(Action item)
Repeat the listing below in full and exactly, but without its pictures.
━━━ Materials provided
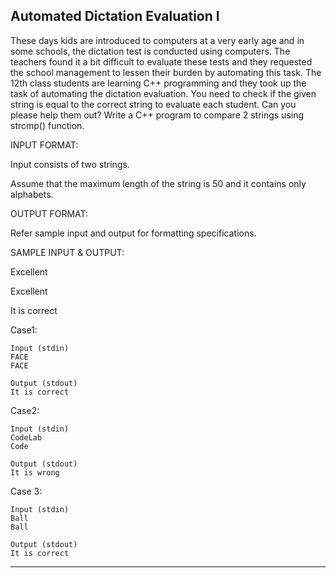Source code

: ## Automated Dictation Evaluation I
These days kids are introduced to computers at a very early age and in some schools, the dictation test is conducted using computers. The teachers found it a bit difficult to evaluate these tests and they requested the school management to lessen their burden by automating this task. The 12th class students are learning C++ programming and they took up the task of automating the dictation evaluation. You need to check if the given string is equal to the correct string to evaluate each student. Can you please help them out? Write a C++ program to compare 2 strings using strcmp() function.

INPUT FORMAT:

Input consists of two strings.

Assume that the maximum length of the string is 50 and it contains only alphabets.

OUTPUT FORMAT:

Refer sample input and output for formatting specifications.

SAMPLE INPUT & OUTPUT:

Excellent

Excellent

It is correct

Case1: 
``` 
Input (stdin)
FACE
FACE

Output (stdout)
It is correct
```
Case2: 
```
Input (stdin)
CodeLab
Code

Output (stdout)
It is wrong
```
Case 3: 
```
Input (stdin)
Ball
Ball

Output (stdout)
It is correct
```

<hr>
━━━━━━
(Answer section)
Source code

: ## Automated Dictation Evaluation I
These days kids are introduced to computers at a very early age and in some schools, the dictation test is conducted using computers. The teachers found it a bit difficult to evaluate these tests and they requested the school management to lessen their burden by automating this task. The 12th class students are learning C++ programming and they took up the task of automating the dictation evaluation. You need to check if the given string is equal to the correct string to evaluate each student. Can you please help them out? Write a C++ program to compare 2 strings using strcmp() function.

INPUT FORMAT:

Input consists of two strings.

Assume that the maximum length of the string is 50 and it contains only alphabets.

OUTPUT FORMAT:

Refer sample input and output for formatting specifications.

SAMPLE INPUT & OUTPUT:

Excellent

Excellent

It is correct

Case1: 
``` 
Input (stdin)
FACE
FACE

Output (stdout)
It is correct
```
Case2: 
```
Input (stdin)
CodeLab
Code

Output (stdout)
It is wrong
```
Case 3: 
```
Input (stdin)
Ball
Ball

Output (stdout)
It is correct
```

<hr>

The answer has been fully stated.